** Opening EXERCISE MATERIAL block **
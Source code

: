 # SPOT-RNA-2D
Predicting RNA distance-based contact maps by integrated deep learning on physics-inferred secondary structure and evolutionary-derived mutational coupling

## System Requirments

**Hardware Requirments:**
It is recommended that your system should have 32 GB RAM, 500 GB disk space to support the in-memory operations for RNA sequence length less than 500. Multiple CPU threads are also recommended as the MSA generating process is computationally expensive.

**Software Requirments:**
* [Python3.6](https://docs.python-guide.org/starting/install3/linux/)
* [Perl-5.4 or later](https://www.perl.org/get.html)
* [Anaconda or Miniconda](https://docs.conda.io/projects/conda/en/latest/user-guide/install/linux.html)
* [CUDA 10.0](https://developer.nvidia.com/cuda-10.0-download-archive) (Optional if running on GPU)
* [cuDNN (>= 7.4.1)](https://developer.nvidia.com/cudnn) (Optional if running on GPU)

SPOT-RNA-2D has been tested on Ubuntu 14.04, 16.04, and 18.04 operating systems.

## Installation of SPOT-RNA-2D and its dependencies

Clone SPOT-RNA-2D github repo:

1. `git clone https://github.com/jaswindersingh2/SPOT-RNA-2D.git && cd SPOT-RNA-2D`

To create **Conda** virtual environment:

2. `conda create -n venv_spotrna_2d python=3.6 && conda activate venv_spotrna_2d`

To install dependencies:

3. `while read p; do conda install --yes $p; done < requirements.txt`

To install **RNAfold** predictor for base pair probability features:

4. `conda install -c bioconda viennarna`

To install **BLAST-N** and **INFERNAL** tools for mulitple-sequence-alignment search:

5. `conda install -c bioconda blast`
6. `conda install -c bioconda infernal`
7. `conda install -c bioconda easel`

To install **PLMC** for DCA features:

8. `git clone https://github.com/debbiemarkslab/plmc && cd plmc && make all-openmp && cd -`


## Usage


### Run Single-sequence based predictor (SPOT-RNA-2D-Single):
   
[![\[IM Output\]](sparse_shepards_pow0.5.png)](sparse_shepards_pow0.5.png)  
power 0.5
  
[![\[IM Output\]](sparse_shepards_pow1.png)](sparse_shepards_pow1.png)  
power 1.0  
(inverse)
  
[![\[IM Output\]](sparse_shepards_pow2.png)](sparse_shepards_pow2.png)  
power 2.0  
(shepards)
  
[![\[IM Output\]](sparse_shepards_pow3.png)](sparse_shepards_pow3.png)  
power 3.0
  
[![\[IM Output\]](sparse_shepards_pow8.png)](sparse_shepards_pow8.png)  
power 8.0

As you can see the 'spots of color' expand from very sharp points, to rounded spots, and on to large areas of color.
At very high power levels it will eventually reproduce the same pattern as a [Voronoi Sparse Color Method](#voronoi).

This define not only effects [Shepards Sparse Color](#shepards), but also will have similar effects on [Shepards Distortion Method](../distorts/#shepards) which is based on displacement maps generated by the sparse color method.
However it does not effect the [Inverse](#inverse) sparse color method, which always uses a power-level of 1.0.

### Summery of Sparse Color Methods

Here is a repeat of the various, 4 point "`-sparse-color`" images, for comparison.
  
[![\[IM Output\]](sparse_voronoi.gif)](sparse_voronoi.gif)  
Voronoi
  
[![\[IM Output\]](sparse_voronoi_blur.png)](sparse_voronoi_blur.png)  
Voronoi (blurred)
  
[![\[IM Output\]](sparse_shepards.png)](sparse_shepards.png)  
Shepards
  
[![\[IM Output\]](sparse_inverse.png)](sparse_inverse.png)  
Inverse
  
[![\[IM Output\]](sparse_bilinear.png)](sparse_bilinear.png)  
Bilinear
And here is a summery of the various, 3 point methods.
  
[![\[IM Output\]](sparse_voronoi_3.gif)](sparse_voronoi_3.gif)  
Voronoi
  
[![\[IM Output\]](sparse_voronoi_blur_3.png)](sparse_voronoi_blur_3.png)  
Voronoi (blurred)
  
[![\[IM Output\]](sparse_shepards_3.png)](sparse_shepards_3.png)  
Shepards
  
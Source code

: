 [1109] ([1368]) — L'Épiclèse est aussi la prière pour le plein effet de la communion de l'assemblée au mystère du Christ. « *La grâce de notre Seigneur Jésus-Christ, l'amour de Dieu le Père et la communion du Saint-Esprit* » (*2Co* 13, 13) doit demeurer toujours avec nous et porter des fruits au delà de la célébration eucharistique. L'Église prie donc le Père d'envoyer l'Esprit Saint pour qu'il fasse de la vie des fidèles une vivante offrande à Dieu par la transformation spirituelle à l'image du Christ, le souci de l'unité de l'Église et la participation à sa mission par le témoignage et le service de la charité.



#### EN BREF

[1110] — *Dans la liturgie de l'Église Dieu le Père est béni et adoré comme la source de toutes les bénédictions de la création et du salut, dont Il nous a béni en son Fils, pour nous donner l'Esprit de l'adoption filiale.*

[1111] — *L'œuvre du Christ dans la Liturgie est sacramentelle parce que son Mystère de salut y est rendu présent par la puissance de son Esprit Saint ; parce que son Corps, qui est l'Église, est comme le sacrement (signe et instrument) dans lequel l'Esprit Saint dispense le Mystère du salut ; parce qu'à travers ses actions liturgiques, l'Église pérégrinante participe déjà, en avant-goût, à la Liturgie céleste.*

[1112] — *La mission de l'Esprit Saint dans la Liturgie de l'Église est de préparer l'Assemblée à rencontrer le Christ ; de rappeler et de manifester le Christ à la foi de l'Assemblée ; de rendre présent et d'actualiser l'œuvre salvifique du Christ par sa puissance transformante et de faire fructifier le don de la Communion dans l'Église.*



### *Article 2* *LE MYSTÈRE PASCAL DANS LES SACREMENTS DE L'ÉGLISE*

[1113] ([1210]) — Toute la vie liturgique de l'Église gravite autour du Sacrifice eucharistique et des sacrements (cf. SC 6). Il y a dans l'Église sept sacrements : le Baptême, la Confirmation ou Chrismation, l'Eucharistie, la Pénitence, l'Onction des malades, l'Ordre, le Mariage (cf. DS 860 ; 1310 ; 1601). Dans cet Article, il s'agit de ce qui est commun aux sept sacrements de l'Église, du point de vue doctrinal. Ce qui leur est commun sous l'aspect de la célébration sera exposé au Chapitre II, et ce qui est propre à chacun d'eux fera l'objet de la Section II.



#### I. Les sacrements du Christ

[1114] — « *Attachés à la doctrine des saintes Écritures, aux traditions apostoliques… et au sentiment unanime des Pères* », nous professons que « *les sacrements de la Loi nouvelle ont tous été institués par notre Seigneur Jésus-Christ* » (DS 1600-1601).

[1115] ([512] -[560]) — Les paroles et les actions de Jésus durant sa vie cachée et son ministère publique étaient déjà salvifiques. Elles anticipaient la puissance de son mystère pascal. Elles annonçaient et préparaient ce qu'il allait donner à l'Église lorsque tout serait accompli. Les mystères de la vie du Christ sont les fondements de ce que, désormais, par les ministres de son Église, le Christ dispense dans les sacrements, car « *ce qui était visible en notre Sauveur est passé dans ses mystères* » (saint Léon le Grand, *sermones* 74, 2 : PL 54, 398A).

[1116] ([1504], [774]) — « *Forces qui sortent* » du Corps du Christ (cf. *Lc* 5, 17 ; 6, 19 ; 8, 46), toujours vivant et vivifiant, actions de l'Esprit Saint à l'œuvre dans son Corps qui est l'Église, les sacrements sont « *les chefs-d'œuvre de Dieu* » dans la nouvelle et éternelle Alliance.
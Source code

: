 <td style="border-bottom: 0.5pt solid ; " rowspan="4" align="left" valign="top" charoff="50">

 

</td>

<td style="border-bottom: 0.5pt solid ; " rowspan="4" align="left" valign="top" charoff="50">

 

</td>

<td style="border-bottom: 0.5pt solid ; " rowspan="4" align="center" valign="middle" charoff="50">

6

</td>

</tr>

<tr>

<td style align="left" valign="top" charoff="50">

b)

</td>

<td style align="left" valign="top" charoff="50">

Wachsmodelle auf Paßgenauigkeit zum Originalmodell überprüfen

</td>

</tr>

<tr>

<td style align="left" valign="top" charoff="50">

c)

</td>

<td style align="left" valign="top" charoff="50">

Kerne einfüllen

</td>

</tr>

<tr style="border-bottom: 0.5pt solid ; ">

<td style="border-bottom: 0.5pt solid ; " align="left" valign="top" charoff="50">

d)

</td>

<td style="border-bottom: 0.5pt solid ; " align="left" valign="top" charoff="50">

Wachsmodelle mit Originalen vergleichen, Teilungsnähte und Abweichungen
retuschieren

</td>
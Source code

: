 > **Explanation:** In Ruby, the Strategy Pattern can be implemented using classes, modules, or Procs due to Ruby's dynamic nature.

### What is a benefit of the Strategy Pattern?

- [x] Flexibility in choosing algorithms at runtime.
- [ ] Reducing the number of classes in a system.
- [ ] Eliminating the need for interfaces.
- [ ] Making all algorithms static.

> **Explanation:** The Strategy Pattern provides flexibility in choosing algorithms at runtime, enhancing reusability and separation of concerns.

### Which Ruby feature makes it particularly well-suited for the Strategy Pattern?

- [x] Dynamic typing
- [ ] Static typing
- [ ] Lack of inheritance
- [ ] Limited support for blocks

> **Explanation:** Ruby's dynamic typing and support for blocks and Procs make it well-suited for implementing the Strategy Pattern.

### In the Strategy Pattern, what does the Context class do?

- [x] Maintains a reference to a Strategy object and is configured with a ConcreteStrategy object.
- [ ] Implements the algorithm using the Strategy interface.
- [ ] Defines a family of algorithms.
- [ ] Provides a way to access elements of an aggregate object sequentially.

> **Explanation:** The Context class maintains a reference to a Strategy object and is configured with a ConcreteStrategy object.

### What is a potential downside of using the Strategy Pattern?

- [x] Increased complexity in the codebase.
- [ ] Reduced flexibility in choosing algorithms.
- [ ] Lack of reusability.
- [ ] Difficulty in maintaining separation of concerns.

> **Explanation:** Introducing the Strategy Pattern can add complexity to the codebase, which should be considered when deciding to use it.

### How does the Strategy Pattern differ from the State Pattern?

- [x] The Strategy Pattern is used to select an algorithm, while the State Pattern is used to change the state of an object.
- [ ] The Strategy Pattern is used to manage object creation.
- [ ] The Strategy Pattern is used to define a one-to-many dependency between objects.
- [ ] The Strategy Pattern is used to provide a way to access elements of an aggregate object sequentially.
** Closing EXERCISE MATERIAL block **
PROBLEM:
Please count the lines in the data that include the word "présent" and report the number by itself.

ANSWER SECTION:
2